:: Dataset excerpts ::

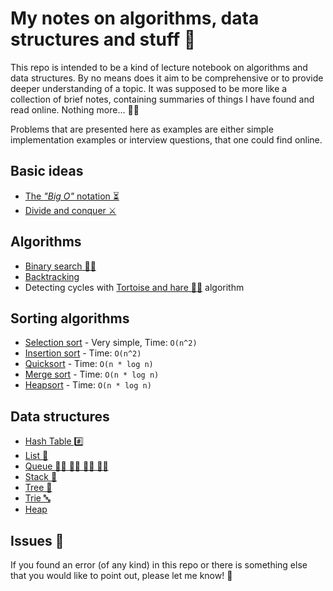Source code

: # My notes on algorithms, data structures and stuff 🙈

This repo is intended to be a kind of lecture notebook on algorithms and data structures. By no
means does it aim to be comprehensive or to provide deeper understanding of a topic. It was supposed
to be more like a collection of brief notes, containing summaries of things I have found and read
online. Nothing more... 💁‍♂️

Problems that are presented here as examples are either simple implementation examples or interview
questions, that one could find online.

## Basic ideas

- [The _"Big O"_ notation ⏳](./BigO.md)
- [Divide and conquer ⚔️](./DivideAndConquer.md)

## Algorithms

- [Binary search 🕵️‍♂️](./binary-search/README.md)
- [Backtracking](./backtracking/README.md)
- Detecting cycles with [Tortoise and hare 🐢🐇](./tortoise-and-hare/README.md) algorithm

## Sorting algorithms

- [Selection sort](./sorting/selection-sort/README.md) - Very simple, Time: `O(n^2)`
- [Insertion sort](./sorting/insertion-sort/README.md) - Time: `O(n^2)`
- [Quicksort](./sorting/quicksort/README.md) - Time: `O(n * log n)`
- [Merge sort](./sorting/merge-sort/README.md) - Time: `O(n * log n)`
- [Heapsort](./sorting/heap-sort/README.md) - Time: `O(n * log n)`

## Data structures

- [Hash Table #️⃣](./data-structures/HashTable/README.md)
- [List 🔗](./data-structures/List/README.md)
- [Queue 🚶‍♂️ 🚶‍♂️ 🚶‍♂️ 🚶‍♂️](./data-structures/Queue/README.md)
- [Stack 🥞](./data-structures/Stack/README.md)
- [Tree 🌳](./data-structures/Tree/README.md)
- [Trie 🔤](./data-structures/Trie/README.md)
- [Heap](./data-structures/Heap/README.md)

## Issues 🤕

If you found an error (of any kind) in this repo or there is something else that you would like to
point out, please let me know! 🙏

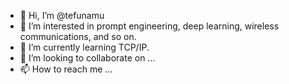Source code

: - 👋 Hi, I’m @tefunamu
- 👀 I’m interested in prompt engineering, deep learning, wireless communications, and so on.
- 🌱 I’m currently learning TCP/IP.
- 💞️ I’m looking to collaborate on ...
- 📫 How to reach me ...

<!---
tefunamu/tefunamu is a ✨ special ✨ repository because its `README.md` (this file) appears on your GitHub profile.
You can click the Preview link to take a look at your changes.
--->
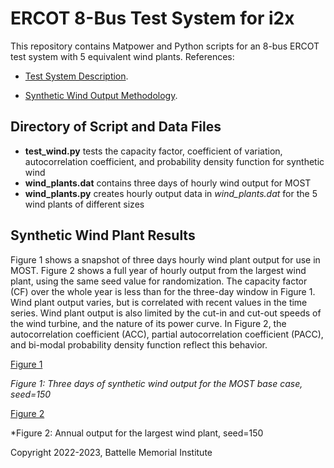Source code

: # ERCOT 8-Bus Test System for i2x 

This repository contains Matpower and Python scripts for an
8-bus ERCOT test system with 5 equivalent wind plants.  References: 
 
- [Test System Description](https://doi.org/10.1016/j.apenergy.2020.115182).

- [Synthetic Wind Output Methodology](https://doi.org/10.1109/TPWRS.2009.2033277).

## Directory of Script and Data Files

- **test\_wind.py** tests the capacity factor, coefficient of variation, autocorrelation coefficient, and probability density function for synthetic wind
- **wind\_plants.dat** contains three days of hourly wind output for MOST
- **wind\_plants.py** creates hourly output data in *wind\_plants.dat* for the 5 wind plants of different sizes

## Synthetic Wind Plant Results

Figure 1 shows a snapshot of three days hourly wind plant output for use 
in MOST.  Figure 2 shows a full year of hourly output from the largest 
wind plant, using the same seed value for randomization.  The capacity 
factor (CF) over the whole year is less than for the three-day window in 
Figure 1.  Wind plant output varies, but is correlated with recent values 
in the time series.  Wind plant output is also limited by the cut-in and 
cut-out speeds of the wind turbine, and the nature of its power curve.  In 
Figure 2, the autocorrelation coefficient (ACC), partial autocorrelation 
coefficient (PACC), and bi-modal probability density function reflect this 
behavior.  

[Figure 1](wind_plants.png)

*Figure 1: Three days of synthetic wind output for the MOST base case, seed=150*

[Figure 2](test_wind.png)

*Figure 2: Annual output for the largest wind plant, seed=150

Copyright 2022-2023, Battelle Memorial Institute

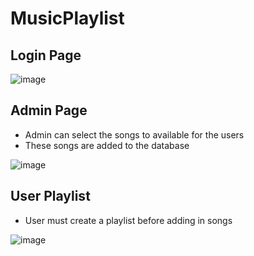 # MusicPlaylist
## Login Page

![image](https://user-images.githubusercontent.com/38359318/57167824-294ac500-6dcd-11e9-86de-1a34c25ec707.png)

## Admin Page
- Admin can select the songs to available for the users
- These songs are added to the database

![image](https://user-images.githubusercontent.com/38359318/57167889-6c0c9d00-6dcd-11e9-8796-81541939e52b.png)

## User Playlist
- User must create a playlist before adding in songs

![image](https://user-images.githubusercontent.com/38359318/57168011-ef2df300-6dcd-11e9-8139-9deff36eebb5.png)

:::

Task brief: Only the lines above starting with the one with "- [Merge sort](./sorting/merge-sort/README.md)" and going through the one with "- [Queue 🚶‍♂️" are to be copied, word for word and with both ends kept.

Response below:
- [Merge sort](./sorting/merge-sort/README.md) - Time: `O(n * log n)`
- [Heapsort](./sorting/heap-sort/README.md) - Time: `O(n * log n)`

## Data structures

- [Hash Table #️⃣](./data-structures/HashTable/README.md)
- [List 🔗](./data-structures/List/README.md)
- [Queue 🚶‍♂️ 🚶‍♂️ 🚶‍♂️ 🚶‍♂️](./data-structures/Queue/README.md)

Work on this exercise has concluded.